Work instructions: From the records below, copy the lines that include "Rutgers".

Collected data:
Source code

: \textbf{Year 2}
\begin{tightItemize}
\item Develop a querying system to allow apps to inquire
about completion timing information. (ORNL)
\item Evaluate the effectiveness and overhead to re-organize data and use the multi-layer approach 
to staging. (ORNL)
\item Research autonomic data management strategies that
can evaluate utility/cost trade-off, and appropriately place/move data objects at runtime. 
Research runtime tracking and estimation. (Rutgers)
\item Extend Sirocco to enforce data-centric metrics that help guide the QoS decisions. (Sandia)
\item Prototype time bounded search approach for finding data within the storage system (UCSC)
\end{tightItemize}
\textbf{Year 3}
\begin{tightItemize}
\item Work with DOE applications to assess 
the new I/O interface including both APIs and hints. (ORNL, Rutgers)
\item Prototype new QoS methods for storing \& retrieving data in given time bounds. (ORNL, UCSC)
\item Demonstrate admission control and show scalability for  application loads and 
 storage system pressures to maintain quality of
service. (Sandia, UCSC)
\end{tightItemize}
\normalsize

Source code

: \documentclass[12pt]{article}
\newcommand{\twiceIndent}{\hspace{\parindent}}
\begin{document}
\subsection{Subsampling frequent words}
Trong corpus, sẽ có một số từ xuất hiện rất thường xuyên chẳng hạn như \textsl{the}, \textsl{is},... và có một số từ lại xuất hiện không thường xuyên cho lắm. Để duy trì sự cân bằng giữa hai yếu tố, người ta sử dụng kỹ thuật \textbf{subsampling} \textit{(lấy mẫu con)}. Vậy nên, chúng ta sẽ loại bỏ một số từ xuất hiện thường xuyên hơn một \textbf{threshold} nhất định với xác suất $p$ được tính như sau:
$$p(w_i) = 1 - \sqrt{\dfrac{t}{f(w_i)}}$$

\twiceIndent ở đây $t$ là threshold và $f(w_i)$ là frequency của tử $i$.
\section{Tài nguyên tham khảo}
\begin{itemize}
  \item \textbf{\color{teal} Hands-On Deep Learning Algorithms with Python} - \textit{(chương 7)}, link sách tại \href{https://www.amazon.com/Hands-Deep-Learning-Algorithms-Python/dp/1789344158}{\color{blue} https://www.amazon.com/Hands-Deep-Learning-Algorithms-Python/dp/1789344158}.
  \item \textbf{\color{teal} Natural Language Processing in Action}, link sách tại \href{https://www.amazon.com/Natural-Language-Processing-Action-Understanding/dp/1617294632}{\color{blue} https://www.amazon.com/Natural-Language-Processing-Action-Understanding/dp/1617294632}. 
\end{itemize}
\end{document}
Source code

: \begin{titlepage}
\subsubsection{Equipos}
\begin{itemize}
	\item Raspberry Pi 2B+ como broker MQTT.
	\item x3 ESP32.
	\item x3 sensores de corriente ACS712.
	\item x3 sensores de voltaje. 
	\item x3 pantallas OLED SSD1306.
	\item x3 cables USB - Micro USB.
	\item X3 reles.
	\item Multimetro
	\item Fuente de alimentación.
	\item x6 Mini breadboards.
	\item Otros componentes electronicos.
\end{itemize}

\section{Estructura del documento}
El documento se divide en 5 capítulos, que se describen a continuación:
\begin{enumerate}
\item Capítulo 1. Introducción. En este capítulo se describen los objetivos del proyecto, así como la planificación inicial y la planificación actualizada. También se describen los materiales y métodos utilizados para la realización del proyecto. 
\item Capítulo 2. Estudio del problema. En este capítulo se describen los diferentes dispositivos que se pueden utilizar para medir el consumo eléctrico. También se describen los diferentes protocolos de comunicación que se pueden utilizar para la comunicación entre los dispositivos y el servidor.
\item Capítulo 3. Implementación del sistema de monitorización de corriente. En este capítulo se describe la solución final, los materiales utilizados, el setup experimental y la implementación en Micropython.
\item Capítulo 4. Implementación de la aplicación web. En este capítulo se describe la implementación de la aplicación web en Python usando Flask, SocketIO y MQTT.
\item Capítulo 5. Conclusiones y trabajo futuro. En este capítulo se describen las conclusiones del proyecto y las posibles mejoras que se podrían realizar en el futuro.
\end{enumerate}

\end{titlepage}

Response:
Research runtime tracking and estimation. (Rutgers)
the new I/O interface including both APIs and hints. (ORNL, Rutgers)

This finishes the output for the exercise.